Annie Pitts, Swamp Monster

Book 2

Written and illustrated by Diane deGroat
SeaStar Books 2001
ISBN 1587170442 & 1587170450
Ages 7 - 10

Kindle Edition at Amazon

Annie Pitts puts her artichoke costume to good use once again when she lands the part of the swamp monster in a high school student's low-budget horror movie. Could this finally be her big break? But, as usual, things don't work out as planned for the spunky redheaded heroine when the outtakes end up as a submission for America's Funniest Halloween Bloopers!
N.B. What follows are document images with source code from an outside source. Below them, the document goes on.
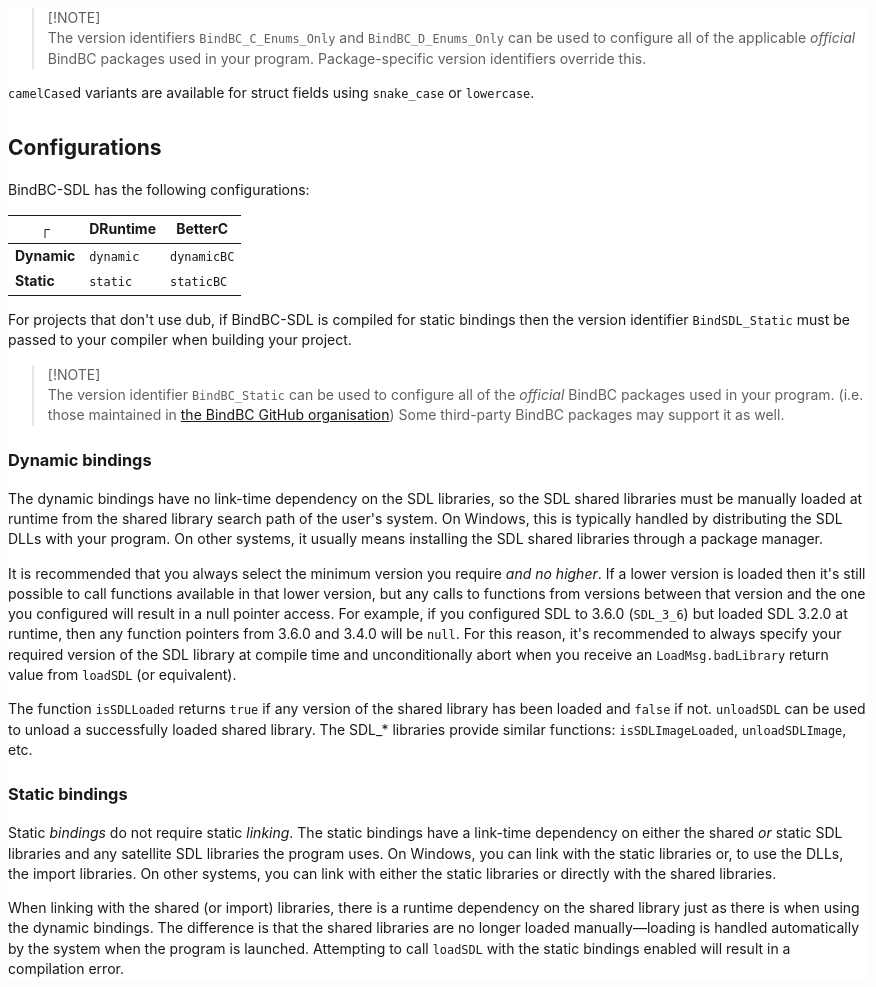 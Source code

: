 > [!NOTE]\
> The version identifiers `BindBC_C_Enums_Only` and `BindBC_D_Enums_Only` can be used to configure all of the applicable _official_ BindBC packages used in your program. Package-specific version identifiers override this.

`camelCase`d variants are available for struct fields using `snake_case` or `lowercase`.

## Configurations
BindBC-SDL has the following configurations:

|      ┌      |  DRuntime  |   BetterC   |
|-------------|------------|-------------|
| **Dynamic** | `dynamic`  | `dynamicBC` |
| **Static**  | `static`   | `staticBC`  |

For projects that don't use dub, if BindBC-SDL is compiled for static bindings then the version identifier `BindSDL_Static` must be passed to your compiler when building your project.

> [!NOTE]\
> The version identifier `BindBC_Static` can be used to configure all of the _official_ BindBC packages used in your program. (i.e. those maintained in [the BindBC GitHub organisation](https://github.com/BindBC)) Some third-party BindBC packages may support it as well.

### Dynamic bindings
The dynamic bindings have no link-time dependency on the SDL libraries, so the SDL shared libraries must be manually loaded at runtime from the shared library search path of the user's system.
On Windows, this is typically handled by distributing the SDL DLLs with your program.
On other systems, it usually means installing the SDL shared libraries through a package manager.

It is recommended that you always select the minimum version you require _and no higher_.
If a lower version is loaded then it's still possible to call functions available in that lower version, but any calls to functions from versions between that version and the one you configured will result in a null pointer access.
For example, if you configured SDL to 3.6.0 (`SDL_3_6`) but loaded SDL 3.2.0 at runtime, then any function pointers from 3.6.0 and 3.4.0 will be `null`. For this reason, it's recommended to always specify your required version of the SDL library at compile time and unconditionally abort when you receive an `LoadMsg.badLibrary` return value from `loadSDL` (or equivalent).

The function `isSDLLoaded` returns `true` if any version of the shared library has been loaded and `false` if not. `unloadSDL` can be used to unload a successfully loaded shared library. The SDL_* libraries provide similar functions: `isSDLImageLoaded`, `unloadSDLImage`, etc.

### Static bindings
Static _bindings_ do not require static _linking_. The static bindings have a link-time dependency on either the shared _or_ static SDL libraries and any satellite SDL libraries the program uses. On Windows, you can link with the static libraries or, to use the DLLs, the import libraries. On other systems, you can link with either the static libraries or directly with the shared libraries.

When linking with the shared (or import) libraries, there is a runtime dependency on the shared library just as there is when using the dynamic bindings. The difference is that the shared libraries are no longer loaded manually&mdash;loading is handled automatically by the system when the program is launched. Attempting to call `loadSDL` with the static bindings enabled will result in a compilation error.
From Booklist This entertaining sequel to Annie Pitts, Artichoke (1992) is sure to earn new fans for author-illustrator deGroat. The plot is wonderfully silly but believable, the dialogue is snappy and truly childlike, the black-and-white illustrations are delightful, and the short chapters will appeal to young readers. Third-grader Annie and her pesky classmate Matthew McGill have been cast as the title characters in Daughter of the Swamp Monster Meets Son of the Mummy, a very low-budget horror film written by Matthew's brother. Because Annie is positive her role will lead to a lucrative acting career, she puts everything on hold (including a biography report) while she researches her part and creates her costume and an attitude to match. The filming doesn't run quite the way she imagined, though, and the children's decision to "borrow" the videotape and present it as their assignment is a hilarious disaster.

Horn Book Guide The nine-year-old budding thespian is given the part of an artichoke in the school play as punishment for bad behavior, but Annie saves the play when unexpected hitches arise. In Swamp Monster, Annie adapts her artichoke costume to star in a high-school production of a horror movie. Brief chapters, childlike dialogue, and lots of silliness will appeal to middle-grade readers. Realistic drawings add to the book's apeal. CLS

School Library journal Third-grader Annie Pitts decides that playing the swamp monster in a high school boy's video project could be her start on the road to stardom. Instead, she is embarrassed in front of the whole class. Quick thinking and the fortuitous arrival of her grandmother save the day. Annie's posturing and posing in front of the mirror tying out different facial expressions are realistic and good natured. The author's pen and ink illustrations will help kids visualize some of the more outragous details, such as Annie's wild red hair sprayed to stand straight up. The slapstick humor will have young readers giggling.